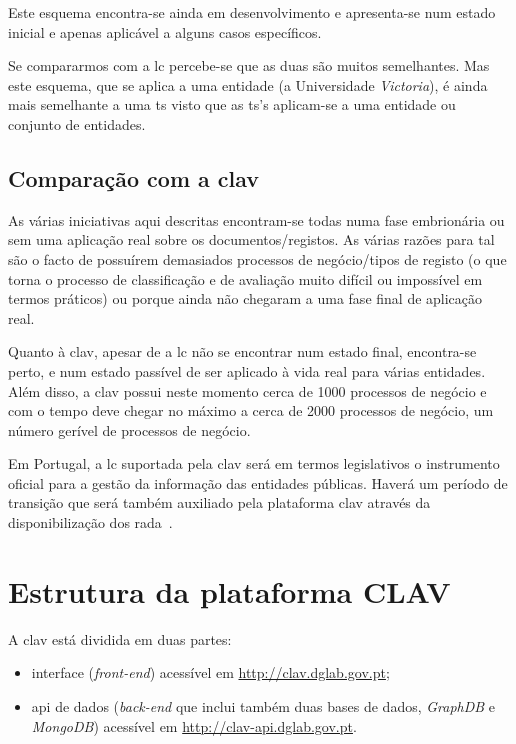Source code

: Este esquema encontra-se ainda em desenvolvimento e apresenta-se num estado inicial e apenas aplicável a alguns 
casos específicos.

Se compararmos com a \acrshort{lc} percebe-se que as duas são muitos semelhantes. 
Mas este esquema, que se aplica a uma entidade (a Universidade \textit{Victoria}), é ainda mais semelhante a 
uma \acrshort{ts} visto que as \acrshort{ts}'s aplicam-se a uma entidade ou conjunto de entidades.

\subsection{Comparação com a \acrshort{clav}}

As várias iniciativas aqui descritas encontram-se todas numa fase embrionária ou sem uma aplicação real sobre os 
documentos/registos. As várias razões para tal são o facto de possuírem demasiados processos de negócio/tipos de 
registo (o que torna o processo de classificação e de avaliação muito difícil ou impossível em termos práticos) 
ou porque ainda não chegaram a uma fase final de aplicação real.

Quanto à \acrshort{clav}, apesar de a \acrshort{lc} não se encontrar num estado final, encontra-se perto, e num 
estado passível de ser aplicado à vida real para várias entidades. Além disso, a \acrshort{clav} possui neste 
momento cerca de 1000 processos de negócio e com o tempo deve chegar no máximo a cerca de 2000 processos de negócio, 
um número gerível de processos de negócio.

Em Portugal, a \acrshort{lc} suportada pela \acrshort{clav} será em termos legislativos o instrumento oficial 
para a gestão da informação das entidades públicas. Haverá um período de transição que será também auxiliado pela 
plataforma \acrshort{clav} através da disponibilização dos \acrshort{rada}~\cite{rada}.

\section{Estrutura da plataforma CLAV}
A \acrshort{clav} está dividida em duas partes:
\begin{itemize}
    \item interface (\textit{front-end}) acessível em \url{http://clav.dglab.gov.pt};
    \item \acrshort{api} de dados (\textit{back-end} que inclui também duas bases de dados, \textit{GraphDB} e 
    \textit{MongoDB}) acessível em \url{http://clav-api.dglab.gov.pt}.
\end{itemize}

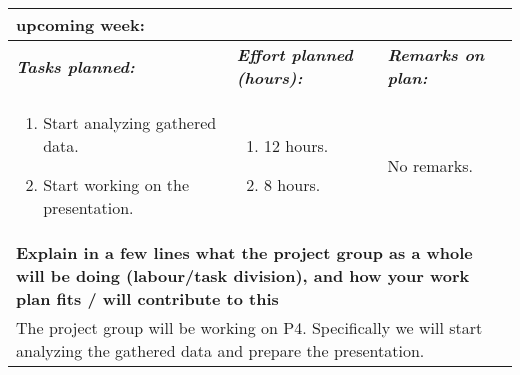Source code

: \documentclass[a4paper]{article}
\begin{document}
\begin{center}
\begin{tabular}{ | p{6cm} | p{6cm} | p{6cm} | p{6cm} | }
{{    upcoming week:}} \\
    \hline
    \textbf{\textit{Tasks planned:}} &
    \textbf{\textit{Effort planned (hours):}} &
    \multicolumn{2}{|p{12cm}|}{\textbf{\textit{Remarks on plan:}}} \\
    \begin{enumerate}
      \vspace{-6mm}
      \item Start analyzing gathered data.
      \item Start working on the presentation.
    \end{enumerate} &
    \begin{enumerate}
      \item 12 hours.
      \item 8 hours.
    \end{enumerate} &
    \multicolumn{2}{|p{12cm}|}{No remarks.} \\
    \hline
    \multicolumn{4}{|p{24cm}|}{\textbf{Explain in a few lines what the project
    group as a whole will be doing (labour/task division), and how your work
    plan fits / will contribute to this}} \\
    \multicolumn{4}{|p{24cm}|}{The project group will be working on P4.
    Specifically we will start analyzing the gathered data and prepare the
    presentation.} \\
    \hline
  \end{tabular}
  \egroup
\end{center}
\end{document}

··········

• _What is expected_
An exact copy of every entry above is needed, minus the pictures.

• _Response to this exercise_
Source code

: Este esquema encontra-se ainda em desenvolvimento e apresenta-se num estado inicial e apenas aplicável a alguns 
casos específicos.

Se compararmos com a \acrshort{lc} percebe-se que as duas são muitos semelhantes. 
Mas este esquema, que se aplica a uma entidade (a Universidade \textit{Victoria}), é ainda mais semelhante a 
uma \acrshort{ts} visto que as \acrshort{ts}'s aplicam-se a uma entidade ou conjunto de entidades.

\subsection{Comparação com a \acrshort{clav}}

As várias iniciativas aqui descritas encontram-se todas numa fase embrionária ou sem uma aplicação real sobre os 
documentos/registos. As várias razões para tal são o facto de possuírem demasiados processos de negócio/tipos de 
registo (o que torna o processo de classificação e de avaliação muito difícil ou impossível em termos práticos) 
ou porque ainda não chegaram a uma fase final de aplicação real.

Quanto à \acrshort{clav}, apesar de a \acrshort{lc} não se encontrar num estado final, encontra-se perto, e num 
estado passível de ser aplicado à vida real para várias entidades. Além disso, a \acrshort{clav} possui neste 
momento cerca de 1000 processos de negócio e com o tempo deve chegar no máximo a cerca de 2000 processos de negócio, 
um número gerível de processos de negócio.

Em Portugal, a \acrshort{lc} suportada pela \acrshort{clav} será em termos legislativos o instrumento oficial 
para a gestão da informação das entidades públicas. Haverá um período de transição que será também auxiliado pela 
plataforma \acrshort{clav} através da disponibilização dos \acrshort{rada}~\cite{rada}.

\section{Estrutura da plataforma CLAV}
A \acrshort{clav} está dividida em duas partes:
\begin{itemize}
    \item interface (\textit{front-end}) acessível em \url{http://clav.dglab.gov.pt};
    \item \acrshort{api} de dados (\textit{back-end} que inclui também duas bases de dados, \textit{GraphDB} e 
    \textit{MongoDB}) acessível em \url{http://clav-api.dglab.gov.pt}.
\end{itemize}

Source code

: \documentclass[a4paper]{article}
\begin{document}
\begin{center}
\begin{tabular}{ | p{6cm} | p{6cm} | p{6cm} | p{6cm} | }
{{    upcoming week:}} \\
    \hline
    \textbf{\textit{Tasks planned:}} &
    \textbf{\textit{Effort planned (hours):}} &
    \multicolumn{2}{|p{12cm}|}{\textbf{\textit{Remarks on plan:}}} \\
    \begin{enumerate}
      \vspace{-6mm}
      \item Start analyzing gathered data.
      \item Start working on the presentation.
    \end{enumerate} &
    \begin{enumerate}
      \item 12 hours.
      \item 8 hours.
    \end{enumerate} &
    \multicolumn{2}{|p{12cm}|}{No remarks.} \\
    \hline
    \multicolumn{4}{|p{24cm}|}{\textbf{Explain in a few lines what the project
    group as a whole will be doing (labour/task division), and how your work
    plan fits / will contribute to this}} \\
    \multicolumn{4}{|p{24cm}|}{The project group will be working on P4.
    Specifically we will start analyzing the gathered data and prepare the
    presentation.} \\
    \hline
  \end{tabular}
  \egroup
\end{center}
\end{document}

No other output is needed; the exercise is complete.